Given data section start

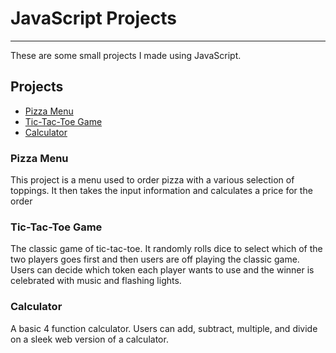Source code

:  <h1>JavaScript Projects</h1>
  <hr>
  <p>These are some small projects I made using JavaScript.</p>

  <h2>Projects</h2>
	<ul>
		<li><a href="https://github.com/jmiraf/JavaScript-Projects/blob/84a7a4de0aa0e8735ad90d3ddce5b697adaedff7/Basic%20JavaScript%20Projects/Pizza%20menu/pizza.html">Pizza Menu </a></li>
		<li><a href="https://github.com/jmiraf/JavaScript-Projects/blob/84a7a4de0aa0e8735ad90d3ddce5b697adaedff7/Basic%20JavaScript%20Projects/TicTacToe/TictacToe.html">Tic-Tac-Toe Game </a></li>
		<li><a href="#Calc">Calculator </a></li>
	</ul>
	<h3>Pizza Menu</h3>
	<p>This project is a menu used to order pizza with a various selection of toppings. It then takes the input information and calculates a price for the order</p>
	<h3>Tic-Tac-Toe Game</h3>
	<p>The classic game of tic-tac-toe. It randomly rolls dice to select which of the two players goes first and then users are off playing the classic game. Users can decide which token each player wants to use and the winner is celebrated with music and flashing lights.
	<h3 id="#Calc">Calculator</h3>
	<p>A basic 4 function calculator. Users can add, subtract, multiple, and divide on a sleek web version of a calculator.
  
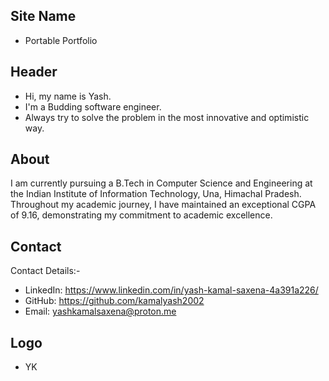 ## Site Name
- Portable Portfolio

## Header
- Hi, my name is Yash. 
- I'm a  Budding software engineer.
- Always try to solve the problem in the most innovative and optimistic way.

## About
I am currently pursuing a B.Tech in Computer Science and Engineering at the Indian Institute of Information Technology, Una, Himachal Pradesh. Throughout my academic journey, I have maintained an exceptional CGPA of 9.16, demonstrating my commitment to academic excellence.

## Contact
Contact Details:-
- LinkedIn: https://www.linkedin.com/in/yash-kamal-saxena-4a391a226/
- GitHub: https://github.com/kamalyash2002
- Email: yashkamalsaxena@proton.me
## Logo
- YK
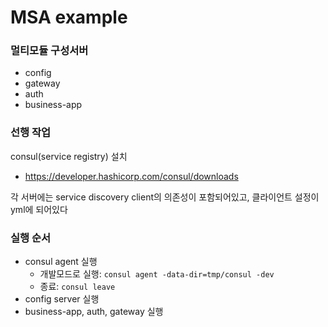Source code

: # MSA example

### 멀티모듈 구성서버
- config
- gateway
- auth
- business-app

### 선행 작업
consul(service registry) 설치
* https://developer.hashicorp.com/consul/downloads


각 서버에는 service discovery client의 의존성이 포함되어있고, 클라이언트 설정이 yml에 되어있다

### 실행 순서
- consul agent 실행 
  - 개발모드로 실행: `consul agent -data-dir=tmp/consul -dev` 
  - 종료: `consul leave`
- config server 실행
- business-app, auth, gateway 실행
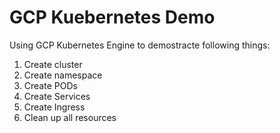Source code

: # GCP Kuebernetes Demo

Using GCP Kubernetes Engine to demostracte following things:

1. Create cluster
2. Create namespace
3. Create PODs
4. Create Services
5. Create Ingress
6. Clean up all resources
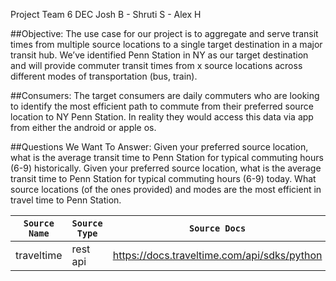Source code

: Project Team 6 DEC
Josh B - Shruti S - Alex H

##Objective:
The use case for our project is to aggregate and serve transit times from multiple source locations to a single target destination in a major transit hub. We’ve identified Penn Station in NY as our target destination and will provide commuter transit times from x source locations across different modes of transportation (bus, train).

##Consumers:
The target consumers are daily commuters who are looking to identify the most efficient path to commute from their preferred source location to NY Penn Station. In reality they would access this data via app from either the android or apple os. 

##Questions We Want To Answer:
Given your preferred source location, what is the average transit time to Penn Station for typical commuting hours (6-9) historically.
Given your preferred source location, what is the average transit time to Penn Station for typical commuting hours (6-9) today.
What source locations (of the ones provided) and modes are the most efficient in travel time to Penn Station.

| `Source Name`  | `Source Type` | `Source Docs`                               | `Endpoint` |
| -------------  | ------------- | ------------                                | -----------|
|  traveltime    | rest api      | https://docs.traveltime.com/api/sdks/python | https://docs.traveltime.com/api/reference/travel-time-distance-matrix|
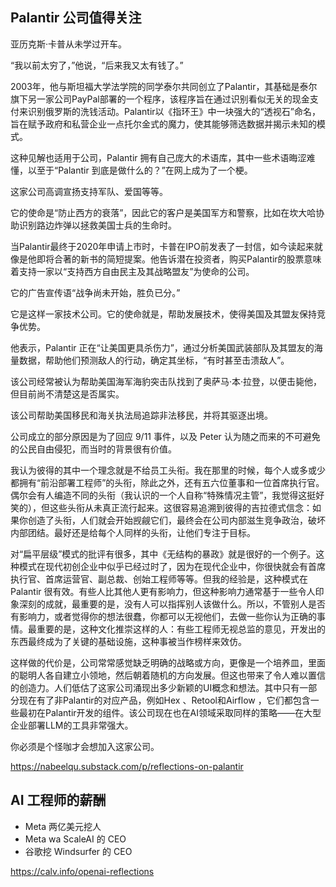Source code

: ## Palantir 公司值得关注

亚历克斯·卡普从未学过开车。

“我以前太穷了，”他说，“后来我又太有钱了。”

2003年，他与斯坦福大学法学院的同学泰尔共同创立了Palantir，其基础是泰尔旗下另一家公司PayPal部署的一个程序，该程序旨在通过识别看似无关的现金支付来识别俄罗斯的洗钱活动。Palantir以《指环王》中一块强大的“透视石”命名，旨在赋予政府和私营企业一点托尔金式的魔力，使其能够筛选数据并揭示未知的模式。

这种见解也适用于公司，Palantir 拥有自己庞大的术语库，其中一些术语晦涩难懂，以至于“Palantir 到底是做什么的？”在网上成为了一个梗。

这家公司高调宣扬支持军队、爱国等等。

它的使命是“防止西方的衰落”，因此它的客户是美国军方和警察，比如在坎大哈协助识别路边炸弹以拯救美国士兵的生命时。

当Palantir最终于2020年申请上市时，卡普在IPO前发表了一封信，如今读起来就像是他即将合著的新书的简短提案。他告诉潜在投资者，购买Palantir的股票意味着支持一家以“支持西方自由民主及其战略盟友”为使命的公司。

它的广告宣传语“战争尚未开始，胜负已分。”

它是这样一家技术公司。它的使命就是，帮助发展技术，使得美国及其盟友保持竞争优势。

他表示，Palantir 正在“让美国更具杀伤力”，通过分析美国武装部队及其盟友的海量数据，帮助他们预测敌人的行动，确定其坐标，“有时甚至击溃敌人”。

该公司经常被认为帮助美国海军海豹突击队找到了奥萨马·本·拉登，以便击毙他，但目前尚不清楚这是否属实。

该公司帮助美国移民和海关执法局追踪非法移民，并将其驱逐出境。

公司成立的部分原因是为了回应 9/11 事件，以及 Peter 认为随之而来的不可避免的公民自由侵犯，而当时的背景很有价值。

我认为彼得的其中一个理念就是不给员工头衔。我在那里的时候，每个人或多或少都拥有“前沿部署工程师”的头衔，除此之外，还有五六位董事和一位首席执行官。偶尔会有人编造不同的头衔（我认识的一个人自称“特殊情况主管”，我觉得这挺好笑的），但这些头衔从未真正流行起来。这很容易追溯到彼得的吉拉德式信念：如果你创造了头衔，人们就会开始觊觎它们，最终会在公司内部滋生竞争政治，破坏内部团结。最好还是给每个人同样的头衔，让他们专注于目标。

对“扁平层级”模式的批评有很多，其中《无结构的暴政》就是很好的一个例子。这种模式在现代初创企业中似乎已经过时了，因为在现代企业中，你很快就会有首席执行官、首席运营官、副总裁、创始工程师等等。但我的经验是，这种模式在 Palantir 很有效。有些人比其他人更有影响力，但这种影响力通常基于一些令人印象深刻的成就，最重要的是，没有人可以指挥别人该做什么。所以，不管别人是否有影响力，或者觉得你的想法很蠢，你都可以无视他们，去做一些你认为正确的事情。最重要的是，这种文化推崇这样的人：有些工程师无视总监的意见，开发出的东西最终成为了关键的基础设施，这种事被当作榜样来效仿。

这样做的代价是，公司常常感觉缺乏明确的战略或方向，更像是一个培养皿，里面的聪明人各自建立小领地，然后朝着随机的方向发展。但这也带来了令人难以置信的创造力。人们低估了这家公司涌现出多少新颖的UI概念和想法。其中只有一部分现在有了非Palantir的对应产品，例如Hex 、Retool和Airflow ，它们都包含一些最初在Palantir开发的组件。该公司现在也在AI领域采取同样的策略——在大型企业部署LLM的工具非常强大。

你必须是个怪咖才会想加入这家公司。

https://nabeelqu.substack.com/p/reflections-on-palantir

## AI 工程师的薪酬

- Meta 两亿美元挖人
- Meta wa ScaleAI 的 CEO
- 谷歌挖 Windsurfer 的 CEO

https://calv.info/openai-reflections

Given data section end

§ **Your objective**
Above are the records; from them, give again exactly the lines from the one containing "<p>This project is" to the one containing "<h3>Tic-Tac-Toe Game</h3>", both lines included, and nothing more.

§ **Response to this task**
	<p>This project is a menu used to order pizza with a various selection of toppings. It then takes the input information and calculates a price for the order</p>
	<h3>Tic-Tac-Toe Game</h3>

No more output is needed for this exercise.